Most WDs lived in barracks.  Those who worked at Air Force Headquarters in Ottawa lived in a barrack block that housed up to 800 airwomen.  The barracks weren’t well insulated.  During winter, some slept with their uniforms in order to keep warm; others insulated their mattresses with newspapers.  In locations such as cities where government housing was not available, personnel would live in private accommodations and receive an allowance to pay for room, board, and transportation.

Baseball, basketball and hockey were popular.  Women had their own team when there was enough of them on a base; otherwise they’d join the men’s team.  Depending on station facilities, other activities included golfing, horseback riding, track and field, skiing, swimming, tennis and skating.  Annual summer sports day were arranged to promote “healthy minds in healthy bodies”.  Bases often organized dances, musical concerts, talent shows and showed films.

The WD’s uniform was based on the British WAAF uniform.  The kit consisted of a blue-grey (“air force blue”) tunic and skirt, blue shirt, black necktie, greatcoat, rain coat, black shoes, navy blue cardigan, blue smock overshoes lisle grey stockings, gloves, khaki coveralls, grey shorts, tee shirt summer dress, rank badges and a cap with a pleated crown.  A battle dress uniform was issued to those who would be exposed to bad weather.  In some instances, lined ski pants, parka and winter cap with ear flaps were issued.  Airwomen who served outside Canada wore a “Canada” flash on the shoulders.

The uniform changed somewhat in 1943.  The new uniform, which was meant to be primarily worn off the stations, added a pleat to the greatcoat and the skirt was changed to a six-gore pattern.  The pleated tunic pockets were replaced with flat patch pockets below and false pockets above, and the belt became detachable.  A blue leatherette shoulder bag was added.  The cap was replaced with one with a kepi-style with a deep visor and higher stiffened front.

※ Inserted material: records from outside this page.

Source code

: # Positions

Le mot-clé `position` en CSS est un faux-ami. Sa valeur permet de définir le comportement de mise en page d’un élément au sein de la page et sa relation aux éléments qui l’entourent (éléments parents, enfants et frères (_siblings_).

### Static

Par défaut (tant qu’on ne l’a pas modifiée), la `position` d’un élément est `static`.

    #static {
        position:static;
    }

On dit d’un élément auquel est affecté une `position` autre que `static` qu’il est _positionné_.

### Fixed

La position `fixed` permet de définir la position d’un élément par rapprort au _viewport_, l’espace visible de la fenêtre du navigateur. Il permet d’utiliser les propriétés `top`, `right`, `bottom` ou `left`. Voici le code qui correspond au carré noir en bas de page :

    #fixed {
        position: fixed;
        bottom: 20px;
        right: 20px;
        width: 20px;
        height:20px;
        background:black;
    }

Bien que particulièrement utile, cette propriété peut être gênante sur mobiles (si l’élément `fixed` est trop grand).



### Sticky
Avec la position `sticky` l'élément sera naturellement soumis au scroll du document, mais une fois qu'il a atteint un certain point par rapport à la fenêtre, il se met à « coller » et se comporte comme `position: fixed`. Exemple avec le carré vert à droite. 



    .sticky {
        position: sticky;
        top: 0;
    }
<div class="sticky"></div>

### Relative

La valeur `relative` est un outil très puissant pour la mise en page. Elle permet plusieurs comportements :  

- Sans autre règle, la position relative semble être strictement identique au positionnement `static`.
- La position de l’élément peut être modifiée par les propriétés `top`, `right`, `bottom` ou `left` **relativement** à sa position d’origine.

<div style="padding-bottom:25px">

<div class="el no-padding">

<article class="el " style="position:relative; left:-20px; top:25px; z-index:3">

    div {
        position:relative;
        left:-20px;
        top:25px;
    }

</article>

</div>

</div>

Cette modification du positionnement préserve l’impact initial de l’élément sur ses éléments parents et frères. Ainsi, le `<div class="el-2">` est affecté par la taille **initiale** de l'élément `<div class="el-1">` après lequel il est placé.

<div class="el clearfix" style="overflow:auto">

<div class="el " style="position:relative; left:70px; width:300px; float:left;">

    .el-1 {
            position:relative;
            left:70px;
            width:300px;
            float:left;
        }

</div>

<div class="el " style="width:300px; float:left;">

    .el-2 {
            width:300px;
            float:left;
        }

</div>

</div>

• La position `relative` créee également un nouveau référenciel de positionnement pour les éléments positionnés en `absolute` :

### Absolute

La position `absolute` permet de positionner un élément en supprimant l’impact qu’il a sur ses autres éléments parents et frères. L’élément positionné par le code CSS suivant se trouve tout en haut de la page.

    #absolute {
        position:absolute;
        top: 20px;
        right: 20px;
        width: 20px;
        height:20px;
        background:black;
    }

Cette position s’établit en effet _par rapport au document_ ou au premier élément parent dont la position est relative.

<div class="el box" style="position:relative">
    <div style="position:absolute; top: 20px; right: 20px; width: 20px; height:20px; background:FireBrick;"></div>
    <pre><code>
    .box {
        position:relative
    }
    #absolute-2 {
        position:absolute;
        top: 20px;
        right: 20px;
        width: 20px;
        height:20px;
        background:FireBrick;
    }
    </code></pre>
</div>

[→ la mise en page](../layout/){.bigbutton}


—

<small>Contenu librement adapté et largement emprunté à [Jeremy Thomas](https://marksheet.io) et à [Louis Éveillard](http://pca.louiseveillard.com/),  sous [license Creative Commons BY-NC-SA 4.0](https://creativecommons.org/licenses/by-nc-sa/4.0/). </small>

The summer uniform consisted of a blue short-sleeved cotton dress with brass buttons.  This was eventually replaced with a light khaki uniform based on the new blue (winter) uniform.

Married women began to be demobilized in late 1944, and the last member was discharged by March 1947.  RCAF nurses, however, continued to serve.

In 1951, enrolment of women into the RCAF was again authorized.